Warning: Long day = very long post!!

For my 25th birthday, which luckily happened to fall during the two weeks of school holidays, I had originally booked a week in Paris, not knowing whether I’d be travelling alone or not, but intent on spending it in Paris. My visit to Lyon beforehand was more of a last minute addition which worked out due to timing, though I must say, there was a lot of cramming and rushing, and too many long 6 hour train rides in the space of 5 days. I complain now, but I’m sure I’ll miss it once I’ve left France. (Dear Canada/British Columbia, please build an amazing train system across the country/province!)
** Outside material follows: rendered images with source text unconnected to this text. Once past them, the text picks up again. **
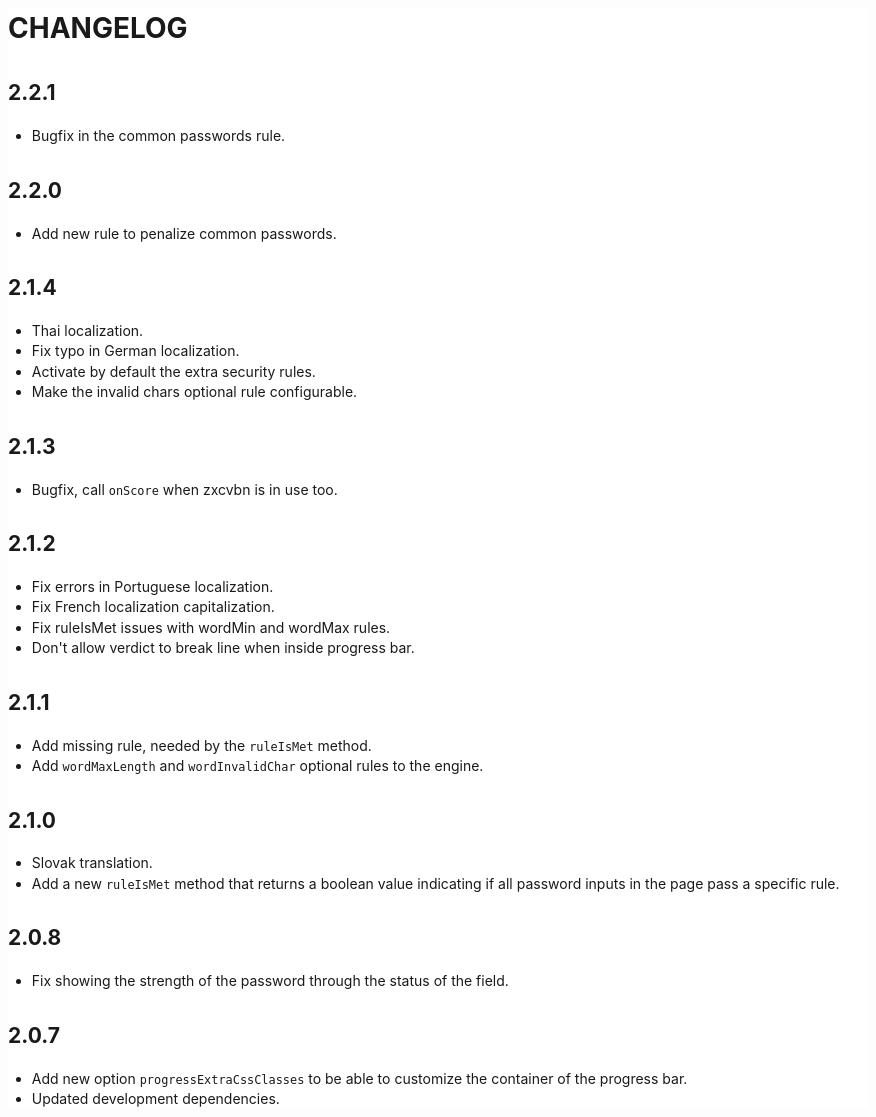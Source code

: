 # CHANGELOG

## 2.2.1

- Bugfix in the common passwords rule.

## 2.2.0

- Add new rule to penalize common passwords.

## 2.1.4

- Thai localization.
- Fix typo in German localization.
- Activate by default the extra security rules.
- Make the invalid chars optional rule configurable.

## 2.1.3

- Bugfix, call `onScore` when zxcvbn is in use too.

## 2.1.2

- Fix errors in Portuguese localization.
- Fix French localization capitalization.
- Fix ruleIsMet issues with wordMin and wordMax rules.
- Don't allow verdict to break line when inside progress bar.

## 2.1.1

- Add missing rule, needed by the `ruleIsMet` method.
- Add `wordMaxLength` and `wordInvalidChar` optional rules to the engine.

## 2.1.0

- Slovak translation.
- Add a new `ruleIsMet` method that returns a boolean value indicating if all
  password inputs in the page pass a specific rule.

## 2.0.8

- Fix showing the strength of the password through the status of the field.

## 2.0.7

- Add new option `progressExtraCssClasses` to be able to customize the
  container of the progress bar.
- Updated development dependencies.
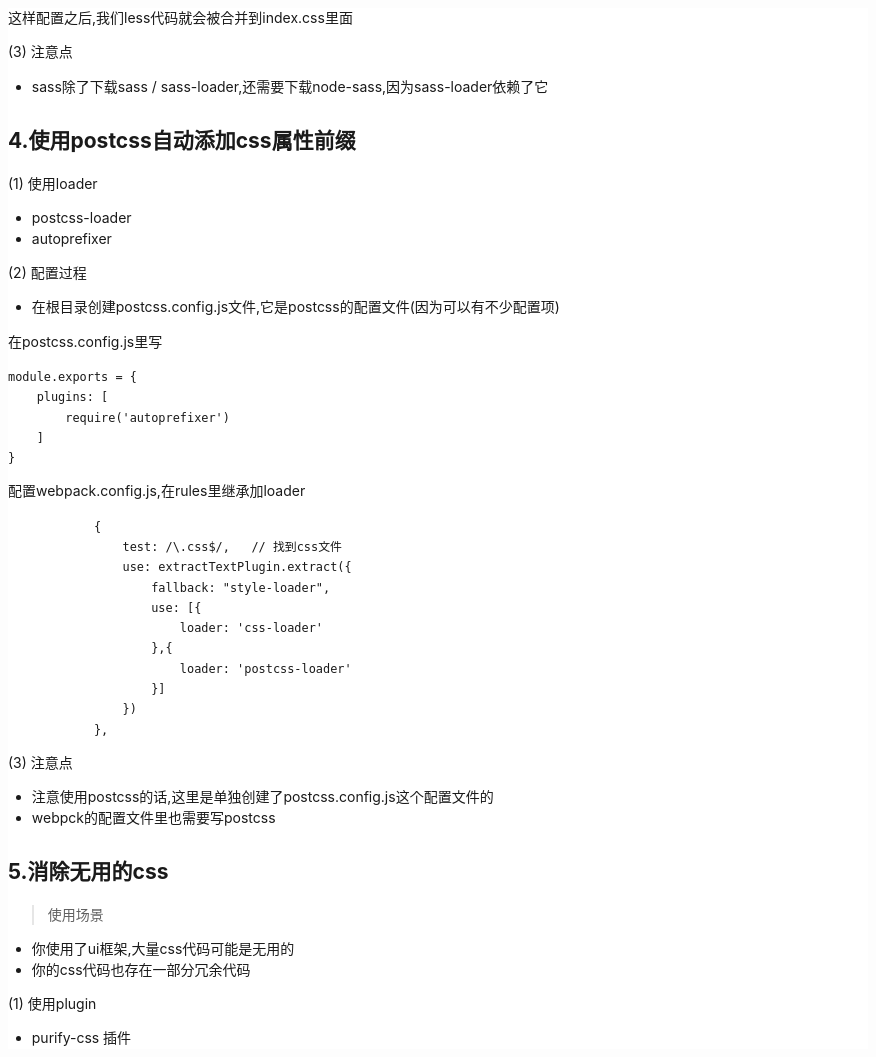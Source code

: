 这样配置之后,我们less代码就会被合并到index.css里面

(3) 注意点

- sass除了下载sass / sass-loader,还需要下载node-sass,因为sass-loader依赖了它

## 4.使用postcss自动添加css属性前缀

(1) 使用loader

- postcss-loader
- autoprefixer

(2) 配置过程
- 在根目录创建postcss.config.js文件,它是postcss的配置文件(因为可以有不少配置项)

在postcss.config.js里写
```
module.exports = {
    plugins: [
        require('autoprefixer')
    ]
}
```

配置webpack.config.js,在rules里继承加loader


```
            {
                test: /\.css$/,   // 找到css文件
                use: extractTextPlugin.extract({
                    fallback: "style-loader",
                    use: [{
                        loader: 'css-loader'
                    },{
                        loader: 'postcss-loader'
                    }]
                })
            },
```

(3) 注意点

- 注意使用postcss的话,这里是单独创建了postcss.config.js这个配置文件的
- webpck的配置文件里也需要写postcss

## 5.消除无用的css

>使用场景

- 你使用了ui框架,大量css代码可能是无用的
- 你的css代码也存在一部分冗余代码

(1) 使用plugin

- purify-css 插件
The Canadian gal pal had decided au dernier moment to join me for the first three days of my trip, which worked out perfectly, since the Airbnb I had booked in a Paris banlieue had originally been a reservation for 2 people/a queen sized bed. This was one of the best Airbnbs I have ever stayed at, because it had a fully equipped kitchen with a large dining room table, a couch area, two agile cats, and a bathroom with flattering lighting and hot water that never ran out (a problem I’ve had in other Airbnbs). And, we slept in a loft area with a skylight! Not bad for 22€ a night (for the bed)! However, it is 3 suburban train stops out of Paris Nord, and this meant buying a Navigo Découverte pass for 4 zones, instead of just 1, as Paris proper is Zone 1. The Navigo pass is valid for one week, but not from the date of purchase. Rather, it is valid Monday – Sunday, and since I arrived on a Wednesday, it would expire on the following Sunday. Since this pass is for unlimited transfers and rides all day long on the Paris metro/RER/suburban train lines, I decided it was still worth the €€ for the 5 days that I would have it. The remaining 2 days, I would just buy individual tickets into/out from Paris and wander everywhere on foot. Oh, the reckless optimism I had about the comfort of my boots.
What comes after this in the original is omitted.